C’eravamo incontrati una prima volta a un’assemblea di studenti al liceo Prešeren di Trieste, negli anni Settanta, ma ho avuto modo di conoscere meglio soltanto alcuni anni fa Dušan Jelinčič e la sua opera narrativa che, all’epoca, era relativamente circoscritta, in buona parte confinata all’interno della sua esperienza alpinistica, che lo aveva portato a scalare – primo tra quanti abitano in Friuli-Venezia Giulia – un Ottomila, al quale negli anni successivi se ne aggiunsero altri due. Seguì poi, nelle librerie, altro, molto altro, al punto che Jelinčič è diventato uno degli autori sloveni che vanta il maggior numero di traduzioni in italiano.
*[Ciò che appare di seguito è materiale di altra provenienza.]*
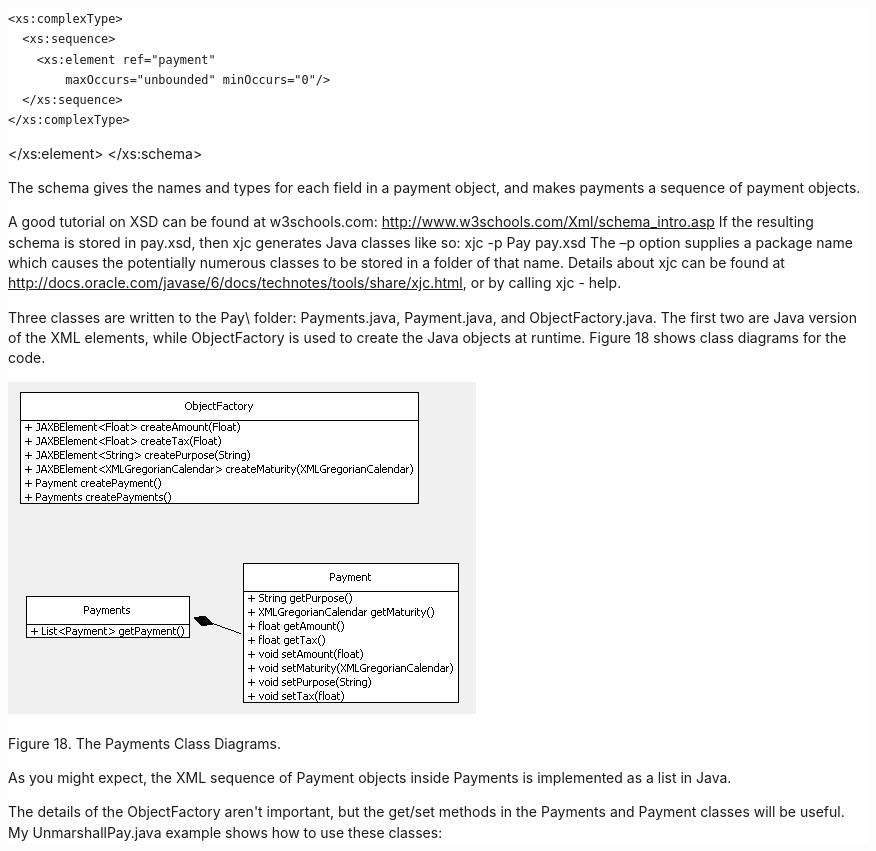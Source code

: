     <xs:complexType> 
      <xs:sequence> 
        <xs:element ref="payment"  
            maxOccurs="unbounded" minOccurs="0"/> 
      </xs:sequence> 
    </xs:complexType> 
  </xs:element> 
</xs:schema> 
 
The schema gives the names and types for each field in a payment object, and makes 
payments a sequence of payment objects.  

A good tutorial on XSD can be found at w3schools.com: 
http://www.w3schools.com/Xml/schema_intro.asp 
If the resulting schema is stored in pay.xsd, then xjc generates Java classes like so: 
xjc -p Pay pay.xsd 
The –p option supplies a package name which causes the potentially numerous classes 
to be stored in a folder of that name. Details about xjc can be found at 
http://docs.oracle.com/javase/6/docs/technotes/tools/share/xjc.html, or by calling xjc -
help. 

Three classes are written to the Pay\ folder: Payments.java, Payment.java, and 
ObjectFactory.java. The first two are Java version of the XML elements, while 
ObjectFactory is used to create the Java objects at runtime. Figure 18 shows class 
diagrams for the code. 

 
 

![](images/50-Importing_XML-18.png)

Figure 18. The Payments Class Diagrams. 

 
As you might expect, the XML sequence of Payment objects inside Payments is 
implemented as a list in Java. 

The details of the ObjectFactory aren't important, but the get/set methods in the 
Payments and Payment classes will be useful. My UnmarshallPay.java example 
shows how to use these classes: 
 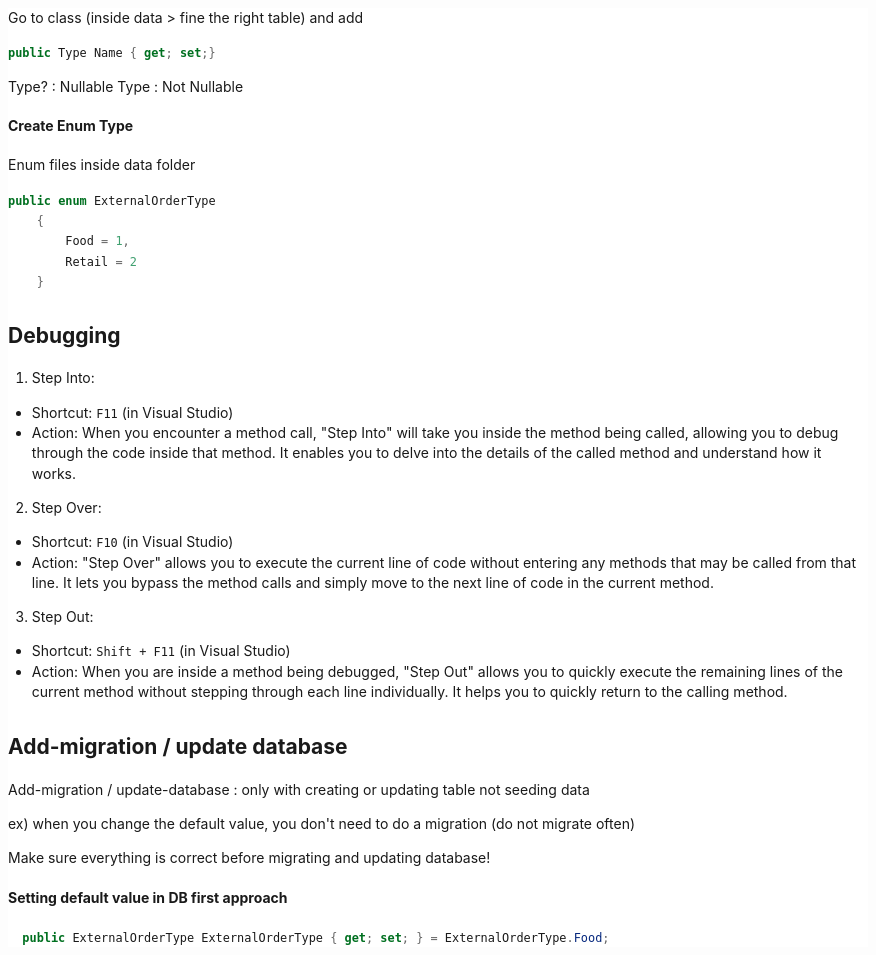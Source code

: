 Go to class (inside data > fine the right table) and add

```c#
public Type Name { get; set;}
```

Type? : Nullable
Type : Not Nullable

#### Create Enum Type

Enum files inside data folder

```c#
public enum ExternalOrderType
    {
        Food = 1,
        Retail = 2
    }
```

## Debugging

1. Step Into:

- Shortcut: `F11` (in Visual Studio)
- Action: When you encounter a method call, "Step Into" will take you inside the method being called, allowing you to debug through the code inside that method. It enables you to delve into the details of the called method and understand how it works.

2. Step Over:

- Shortcut: `F10` (in Visual Studio)
- Action: "Step Over" allows you to execute the current line of code without entering any methods that may be called from that line. It lets you bypass the method calls and simply move to the next line of code in the current method.

3. Step Out:

- Shortcut: `Shift + F11` (in Visual Studio)
- Action: When you are inside a method being debugged, "Step Out" allows you to quickly execute the remaining lines of the current method without stepping through each line individually. It helps you to quickly return to the calling method.

## Add-migration / update database

Add-migration / update-database : only with creating or updating table not seeding data

ex) when you change the default value, you don't need to do a migration (do not migrate often)

Make sure everything is correct before migrating and updating database!

#### Setting default value in DB first approach

```c#
  public ExternalOrderType ExternalOrderType { get; set; } = ExternalOrderType.Food;
```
Lo scorso anno un romanzo molto triestino, recensito su queste pagine da Anna Calonico (Il Ponte rosso n. 28, ottobre 2017), narrava con riflessi palesemente autobiografici, la storia di alcuni giovani negli anni Settanta, tra impegno politico, studio, scoperta di relazioni sentimentali ed erotiche con l’altro sesso.

Ora, pubblicato da Bottega errante, una giovane casa editrice friulana (peraltro dotata di un già cospicuo e ben impostato catalogo), è uscito un nuovo volume, stavolta di racconti: I fantasmi di Trieste, con il quale l’autore riprende il filo della narrazione di sé e della sua città, coadiuvato anche dalle belle illustrazioni di Elisabetta Damiani. Ne risulta, alla fine, un quadro articolato e composito, né poteva essere diversamente, considerando le pluralità che connotano di sé l’autentica realtà di questa città in qualche misura inafferrabile, pur se ampiamente indagata e illustrata nelle pagine dei suoi scrittori.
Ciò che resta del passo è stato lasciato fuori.